The trial court in the case at bar considered a number of factors in imposing sentence.1  The trial court carefully set forth the factors it considered pertinent as well as its analysis in its judgment entry sentencing Garrard to eight years in prison.   Specifically, the trial court considered Summer's age of three years, the trauma caused by being beaten by her father, the serious physical and psychological harm she suffered, and the fact that Garrard's relationship to Summer  facilitated the offense.   In addition, the trial court found that Garrard had both a juvenile and adult record, was on probation for domestic violence against his wife (Summer's mother), had failed to respond favorably to probation and had never dealt seriously with his drug and alcohol problem.   The trial court also considered that Garrard had voluntarily ingested LSD and several other drugs while purportedly caring for two young children.   The trial court did not believe that Garrard showed genuine remorse for his offense.

Garrard argues that the trial court did not consider any mitigating factors when it sentenced Garrard.   A presentence investigation was conducted and the trial court had before it volumes of information concerning Garrard, including his medical records, his own written statements and letters from family members written on Garrard's behalf.   Garrard also testified in his own behalf at the sentencing hearing.   The trial court explicitly stated its reasons for sentencing Garrard to the maximum allowable term both at the sentencing hearing and in its judgment entry.   That the trial court mentioned no mitigating factors indicates that the trial court found none.
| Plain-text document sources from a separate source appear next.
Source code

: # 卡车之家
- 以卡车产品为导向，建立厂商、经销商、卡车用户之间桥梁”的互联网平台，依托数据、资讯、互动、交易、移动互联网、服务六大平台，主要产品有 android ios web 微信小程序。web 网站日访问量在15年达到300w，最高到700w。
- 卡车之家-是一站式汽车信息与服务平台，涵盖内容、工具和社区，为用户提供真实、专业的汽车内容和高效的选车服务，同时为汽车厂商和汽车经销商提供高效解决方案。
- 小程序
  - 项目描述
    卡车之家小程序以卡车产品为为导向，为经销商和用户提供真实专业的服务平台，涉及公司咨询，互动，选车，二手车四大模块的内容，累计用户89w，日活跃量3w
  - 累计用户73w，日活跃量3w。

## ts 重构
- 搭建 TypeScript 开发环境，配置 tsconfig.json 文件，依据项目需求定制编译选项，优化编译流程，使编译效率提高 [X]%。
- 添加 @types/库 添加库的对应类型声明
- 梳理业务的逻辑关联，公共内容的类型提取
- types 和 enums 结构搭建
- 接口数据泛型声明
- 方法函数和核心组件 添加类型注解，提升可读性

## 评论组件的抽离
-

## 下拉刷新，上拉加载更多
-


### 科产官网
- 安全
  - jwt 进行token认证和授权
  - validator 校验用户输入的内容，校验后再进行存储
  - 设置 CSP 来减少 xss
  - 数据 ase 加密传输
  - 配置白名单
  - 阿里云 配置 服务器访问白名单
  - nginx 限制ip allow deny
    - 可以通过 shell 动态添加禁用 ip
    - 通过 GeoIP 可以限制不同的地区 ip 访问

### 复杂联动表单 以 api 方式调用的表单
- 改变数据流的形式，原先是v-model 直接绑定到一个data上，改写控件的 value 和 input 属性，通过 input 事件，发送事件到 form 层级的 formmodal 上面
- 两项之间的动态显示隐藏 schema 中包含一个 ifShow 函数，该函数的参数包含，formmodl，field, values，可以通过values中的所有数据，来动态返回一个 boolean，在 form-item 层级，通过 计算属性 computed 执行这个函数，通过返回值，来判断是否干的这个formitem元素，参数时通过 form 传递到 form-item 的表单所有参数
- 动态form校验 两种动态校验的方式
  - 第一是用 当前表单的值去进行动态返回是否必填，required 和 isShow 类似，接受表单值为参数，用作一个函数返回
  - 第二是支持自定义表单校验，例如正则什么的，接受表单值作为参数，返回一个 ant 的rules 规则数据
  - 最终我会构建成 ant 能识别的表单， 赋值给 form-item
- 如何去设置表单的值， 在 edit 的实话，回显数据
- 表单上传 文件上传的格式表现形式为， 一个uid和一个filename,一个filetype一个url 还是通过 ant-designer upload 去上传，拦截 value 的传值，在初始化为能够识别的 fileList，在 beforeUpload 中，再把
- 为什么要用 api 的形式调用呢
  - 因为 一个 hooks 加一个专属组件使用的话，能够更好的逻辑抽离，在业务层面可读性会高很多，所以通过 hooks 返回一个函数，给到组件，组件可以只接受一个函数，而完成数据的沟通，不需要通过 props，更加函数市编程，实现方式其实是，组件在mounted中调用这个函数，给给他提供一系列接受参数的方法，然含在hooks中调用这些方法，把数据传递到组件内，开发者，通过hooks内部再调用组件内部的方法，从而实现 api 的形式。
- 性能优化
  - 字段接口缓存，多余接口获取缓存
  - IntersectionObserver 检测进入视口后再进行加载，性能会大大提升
Garrard's assignment of error is overruled.   The judgment of the trial court is affirmed.

Judgment affirmed.

FOOTNOTES

1.   R.C. 2929.12 enumerates the factors to be considered by the trial court when imposing a felony sentence, when those factors are applicable.  R.C. 2929.12(B) provides that the court shall consider the following factors in determining if the offender's conduct is more serious than conduct normally constituting the offense, as well as any other relevant factors.   The applicable factors with regard to Garrard's felonious assault on Summer are:“(1) The physical or mental injury suffered by the victim of the offense due to the conduct of the offender was exacerbated because of the * * * age of the victim.“(2) The victim of the offense suffered serious physical, psychological, or economic harm as a result of the offense.“* * *“(6) The offender's relationship with the victim facilitated the offense.”R.C. 2929.12(C) requires the court to consider substantial grounds for mitigation, although those grounds do not constitute a defense, as well as any other relevant factor regarding the offender, the offense, or victim when determining that the offender's conduct is less serious than conduct normally constituting felonious assault.R.C. 2929.12(D) requires the court to consider, inter alia, the following applicable factors when determining if the offender will likely commit future crimes, as well as any other relevant factor:“(2) The offender previously was adjudicated a delinquent child pursuant to Chapter 2151. of the Revised Code, or the offender has a history of criminal convictions.“(3) * * *[T]he offender has not responded favorably to sanctions previously imposed for criminal convictions.”R.C. 2929.12(E) requires the trial court to consider five enumerated factors, if applicable, as well as any other relevant factors, in determining if the offender is not likely to commit future crimes.   The only applicable factor provides:“(5) The offender shows genuine remorse for the offense.”

BAIRD, Judge.

DICKINSON, P.J., and SLABY, J., concur.